Instructions for the task —
Take the entries that follow and write each one out exactly.

Records —
──────
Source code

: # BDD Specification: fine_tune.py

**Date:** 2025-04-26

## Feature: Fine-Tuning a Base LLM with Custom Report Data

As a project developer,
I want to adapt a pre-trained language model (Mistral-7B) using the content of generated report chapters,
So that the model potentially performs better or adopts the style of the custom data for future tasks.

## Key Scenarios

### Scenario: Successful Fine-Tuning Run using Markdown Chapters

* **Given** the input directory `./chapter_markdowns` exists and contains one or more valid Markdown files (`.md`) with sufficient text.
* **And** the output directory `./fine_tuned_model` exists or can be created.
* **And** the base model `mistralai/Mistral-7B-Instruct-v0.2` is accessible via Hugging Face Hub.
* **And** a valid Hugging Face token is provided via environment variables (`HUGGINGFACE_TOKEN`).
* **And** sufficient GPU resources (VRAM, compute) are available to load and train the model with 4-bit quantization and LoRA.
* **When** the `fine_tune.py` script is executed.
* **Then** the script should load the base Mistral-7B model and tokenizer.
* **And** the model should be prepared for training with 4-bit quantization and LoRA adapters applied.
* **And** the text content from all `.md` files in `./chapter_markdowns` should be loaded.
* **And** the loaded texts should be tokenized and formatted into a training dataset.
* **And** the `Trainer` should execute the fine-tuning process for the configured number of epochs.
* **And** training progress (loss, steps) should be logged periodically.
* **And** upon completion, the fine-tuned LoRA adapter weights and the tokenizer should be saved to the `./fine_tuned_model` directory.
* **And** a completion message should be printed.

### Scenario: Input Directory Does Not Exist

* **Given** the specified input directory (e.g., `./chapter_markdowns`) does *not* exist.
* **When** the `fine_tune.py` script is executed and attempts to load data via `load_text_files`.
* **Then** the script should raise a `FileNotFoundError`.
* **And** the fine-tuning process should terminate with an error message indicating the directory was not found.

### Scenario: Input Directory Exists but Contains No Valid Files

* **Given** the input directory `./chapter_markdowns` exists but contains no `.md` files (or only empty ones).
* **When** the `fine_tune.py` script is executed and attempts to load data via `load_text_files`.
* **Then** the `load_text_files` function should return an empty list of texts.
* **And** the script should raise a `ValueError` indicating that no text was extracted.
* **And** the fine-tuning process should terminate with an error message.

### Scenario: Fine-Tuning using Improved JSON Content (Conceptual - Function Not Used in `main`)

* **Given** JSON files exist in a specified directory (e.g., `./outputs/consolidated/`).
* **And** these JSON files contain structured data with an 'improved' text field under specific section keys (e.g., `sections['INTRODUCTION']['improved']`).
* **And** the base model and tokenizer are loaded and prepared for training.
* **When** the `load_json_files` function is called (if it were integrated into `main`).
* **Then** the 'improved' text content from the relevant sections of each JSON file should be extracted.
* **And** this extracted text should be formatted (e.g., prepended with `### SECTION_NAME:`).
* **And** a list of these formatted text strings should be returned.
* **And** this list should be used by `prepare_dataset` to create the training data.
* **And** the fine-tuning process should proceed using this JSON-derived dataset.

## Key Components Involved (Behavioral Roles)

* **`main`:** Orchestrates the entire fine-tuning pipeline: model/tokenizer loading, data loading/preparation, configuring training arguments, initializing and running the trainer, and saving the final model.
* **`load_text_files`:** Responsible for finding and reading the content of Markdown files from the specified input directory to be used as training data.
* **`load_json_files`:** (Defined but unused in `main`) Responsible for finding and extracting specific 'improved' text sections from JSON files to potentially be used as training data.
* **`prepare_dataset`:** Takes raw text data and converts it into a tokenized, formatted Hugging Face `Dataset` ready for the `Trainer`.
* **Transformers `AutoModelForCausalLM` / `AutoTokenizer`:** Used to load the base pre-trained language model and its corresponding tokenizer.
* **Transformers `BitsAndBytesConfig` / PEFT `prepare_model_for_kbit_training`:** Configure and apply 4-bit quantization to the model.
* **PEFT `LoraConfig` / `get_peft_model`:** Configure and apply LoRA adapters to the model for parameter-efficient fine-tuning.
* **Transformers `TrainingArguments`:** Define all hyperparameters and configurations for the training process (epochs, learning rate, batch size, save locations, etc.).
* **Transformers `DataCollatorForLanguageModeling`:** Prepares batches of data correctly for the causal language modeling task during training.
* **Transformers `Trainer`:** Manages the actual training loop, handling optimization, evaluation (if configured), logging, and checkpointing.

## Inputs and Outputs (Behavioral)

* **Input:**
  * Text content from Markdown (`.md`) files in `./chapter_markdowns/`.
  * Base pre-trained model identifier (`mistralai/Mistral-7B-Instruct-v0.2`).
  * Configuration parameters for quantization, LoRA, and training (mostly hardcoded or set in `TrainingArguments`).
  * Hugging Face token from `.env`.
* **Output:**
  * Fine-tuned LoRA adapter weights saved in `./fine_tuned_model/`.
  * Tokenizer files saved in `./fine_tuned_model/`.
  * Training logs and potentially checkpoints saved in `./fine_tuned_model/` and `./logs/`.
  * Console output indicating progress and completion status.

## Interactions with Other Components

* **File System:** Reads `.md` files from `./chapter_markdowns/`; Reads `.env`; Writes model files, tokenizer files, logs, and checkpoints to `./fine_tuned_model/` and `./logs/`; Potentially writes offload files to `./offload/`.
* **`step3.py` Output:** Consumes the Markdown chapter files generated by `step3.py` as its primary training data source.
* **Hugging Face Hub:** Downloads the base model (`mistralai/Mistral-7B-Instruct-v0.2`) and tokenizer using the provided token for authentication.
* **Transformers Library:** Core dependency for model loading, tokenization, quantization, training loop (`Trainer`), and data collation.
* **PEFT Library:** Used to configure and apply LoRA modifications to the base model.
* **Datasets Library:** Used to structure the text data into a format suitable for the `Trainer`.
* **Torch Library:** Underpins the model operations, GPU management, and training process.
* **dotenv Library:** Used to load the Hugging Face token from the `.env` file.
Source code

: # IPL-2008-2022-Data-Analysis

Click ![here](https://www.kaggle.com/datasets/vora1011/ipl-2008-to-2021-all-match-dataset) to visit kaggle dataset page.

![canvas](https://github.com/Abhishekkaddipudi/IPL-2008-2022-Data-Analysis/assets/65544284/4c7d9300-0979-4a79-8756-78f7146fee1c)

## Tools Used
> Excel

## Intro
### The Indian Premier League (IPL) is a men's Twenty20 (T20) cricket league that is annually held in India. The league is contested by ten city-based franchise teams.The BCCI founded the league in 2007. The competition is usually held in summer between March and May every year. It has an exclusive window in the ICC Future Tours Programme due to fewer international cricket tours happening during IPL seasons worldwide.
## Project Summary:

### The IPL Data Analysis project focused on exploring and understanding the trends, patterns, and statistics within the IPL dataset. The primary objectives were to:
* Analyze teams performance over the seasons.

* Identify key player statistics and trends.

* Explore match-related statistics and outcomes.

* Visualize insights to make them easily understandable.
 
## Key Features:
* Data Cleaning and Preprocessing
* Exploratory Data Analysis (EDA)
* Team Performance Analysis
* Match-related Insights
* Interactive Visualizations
──────
Exercise response —
Source code

: # BDD Specification: fine_tune.py

**Date:** 2025-04-26

## Feature: Fine-Tuning a Base LLM with Custom Report Data

As a project developer,
I want to adapt a pre-trained language model (Mistral-7B) using the content of generated report chapters,
So that the model potentially performs better or adopts the style of the custom data for future tasks.

## Key Scenarios

### Scenario: Successful Fine-Tuning Run using Markdown Chapters

* **Given** the input directory `./chapter_markdowns` exists and contains one or more valid Markdown files (`.md`) with sufficient text.
* **And** the output directory `./fine_tuned_model` exists or can be created.
* **And** the base model `mistralai/Mistral-7B-Instruct-v0.2` is accessible via Hugging Face Hub.
* **And** a valid Hugging Face token is provided via environment variables (`HUGGINGFACE_TOKEN`).
* **And** sufficient GPU resources (VRAM, compute) are available to load and train the model with 4-bit quantization and LoRA.
* **When** the `fine_tune.py` script is executed.
* **Then** the script should load the base Mistral-7B model and tokenizer.
* **And** the model should be prepared for training with 4-bit quantization and LoRA adapters applied.
* **And** the text content from all `.md` files in `./chapter_markdowns` should be loaded.
* **And** the loaded texts should be tokenized and formatted into a training dataset.
* **And** the `Trainer` should execute the fine-tuning process for the configured number of epochs.
* **And** training progress (loss, steps) should be logged periodically.
* **And** upon completion, the fine-tuned LoRA adapter weights and the tokenizer should be saved to the `./fine_tuned_model` directory.
* **And** a completion message should be printed.

### Scenario: Input Directory Does Not Exist

* **Given** the specified input directory (e.g., `./chapter_markdowns`) does *not* exist.
* **When** the `fine_tune.py` script is executed and attempts to load data via `load_text_files`.
* **Then** the script should raise a `FileNotFoundError`.
* **And** the fine-tuning process should terminate with an error message indicating the directory was not found.

### Scenario: Input Directory Exists but Contains No Valid Files

* **Given** the input directory `./chapter_markdowns` exists but contains no `.md` files (or only empty ones).
* **When** the `fine_tune.py` script is executed and attempts to load data via `load_text_files`.
* **Then** the `load_text_files` function should return an empty list of texts.
* **And** the script should raise a `ValueError` indicating that no text was extracted.
* **And** the fine-tuning process should terminate with an error message.

### Scenario: Fine-Tuning using Improved JSON Content (Conceptual - Function Not Used in `main`)

* **Given** JSON files exist in a specified directory (e.g., `./outputs/consolidated/`).
* **And** these JSON files contain structured data with an 'improved' text field under specific section keys (e.g., `sections['INTRODUCTION']['improved']`).
* **And** the base model and tokenizer are loaded and prepared for training.
* **When** the `load_json_files` function is called (if it were integrated into `main`).
* **Then** the 'improved' text content from the relevant sections of each JSON file should be extracted.
* **And** this extracted text should be formatted (e.g., prepended with `### SECTION_NAME:`).
* **And** a list of these formatted text strings should be returned.
* **And** this list should be used by `prepare_dataset` to create the training data.
* **And** the fine-tuning process should proceed using this JSON-derived dataset.

## Key Components Involved (Behavioral Roles)

* **`main`:** Orchestrates the entire fine-tuning pipeline: model/tokenizer loading, data loading/preparation, configuring training arguments, initializing and running the trainer, and saving the final model.
* **`load_text_files`:** Responsible for finding and reading the content of Markdown files from the specified input directory to be used as training data.
* **`load_json_files`:** (Defined but unused in `main`) Responsible for finding and extracting specific 'improved' text sections from JSON files to potentially be used as training data.
* **`prepare_dataset`:** Takes raw text data and converts it into a tokenized, formatted Hugging Face `Dataset` ready for the `Trainer`.
* **Transformers `AutoModelForCausalLM` / `AutoTokenizer`:** Used to load the base pre-trained language model and its corresponding tokenizer.
* **Transformers `BitsAndBytesConfig` / PEFT `prepare_model_for_kbit_training`:** Configure and apply 4-bit quantization to the model.
* **PEFT `LoraConfig` / `get_peft_model`:** Configure and apply LoRA adapters to the model for parameter-efficient fine-tuning.
* **Transformers `TrainingArguments`:** Define all hyperparameters and configurations for the training process (epochs, learning rate, batch size, save locations, etc.).
* **Transformers `DataCollatorForLanguageModeling`:** Prepares batches of data correctly for the causal language modeling task during training.
* **Transformers `Trainer`:** Manages the actual training loop, handling optimization, evaluation (if configured), logging, and checkpointing.

## Inputs and Outputs (Behavioral)

* **Input:**
  * Text content from Markdown (`.md`) files in `./chapter_markdowns/`.
  * Base pre-trained model identifier (`mistralai/Mistral-7B-Instruct-v0.2`).
  * Configuration parameters for quantization, LoRA, and training (mostly hardcoded or set in `TrainingArguments`).
  * Hugging Face token from `.env`.
* **Output:**
  * Fine-tuned LoRA adapter weights saved in `./fine_tuned_model/`.
  * Tokenizer files saved in `./fine_tuned_model/`.
  * Training logs and potentially checkpoints saved in `./fine_tuned_model/` and `./logs/`.
  * Console output indicating progress and completion status.

## Interactions with Other Components

* **File System:** Reads `.md` files from `./chapter_markdowns/`; Reads `.env`; Writes model files, tokenizer files, logs, and checkpoints to `./fine_tuned_model/` and `./logs/`; Potentially writes offload files to `./offload/`.
* **`step3.py` Output:** Consumes the Markdown chapter files generated by `step3.py` as its primary training data source.
* **Hugging Face Hub:** Downloads the base model (`mistralai/Mistral-7B-Instruct-v0.2`) and tokenizer using the provided token for authentication.
* **Transformers Library:** Core dependency for model loading, tokenization, quantization, training loop (`Trainer`), and data collation.
* **PEFT Library:** Used to configure and apply LoRA modifications to the base model.
* **Datasets Library:** Used to structure the text data into a format suitable for the `Trainer`.
* **Torch Library:** Underpins the model operations, GPU management, and training process.
* **dotenv Library:** Used to load the Hugging Face token from the `.env` file.
Source code

: # IPL-2008-2022-Data-Analysis

Click ![here](https://www.kaggle.com/datasets/vora1011/ipl-2008-to-2021-all-match-dataset) to visit kaggle dataset page.

![canvas](https://github.com/Abhishekkaddipudi/IPL-2008-2022-Data-Analysis/assets/65544284/4c7d9300-0979-4a79-8756-78f7146fee1c)

## Tools Used
> Excel

## Intro
### The Indian Premier League (IPL) is a men's Twenty20 (T20) cricket league that is annually held in India. The league is contested by ten city-based franchise teams.The BCCI founded the league in 2007. The competition is usually held in summer between March and May every year. It has an exclusive window in the ICC Future Tours Programme due to fewer international cricket tours happening during IPL seasons worldwide.
## Project Summary:

### The IPL Data Analysis project focused on exploring and understanding the trends, patterns, and statistics within the IPL dataset. The primary objectives were to:
* Analyze teams performance over the seasons.

* Identify key player statistics and trends.

* Explore match-related statistics and outcomes.

* Visualize insights to make them easily understandable.
 
## Key Features:
* Data Cleaning and Preprocessing
* Exploratory Data Analysis (EDA)
* Team Performance Analysis
* Match-related Insights
* Interactive Visualizations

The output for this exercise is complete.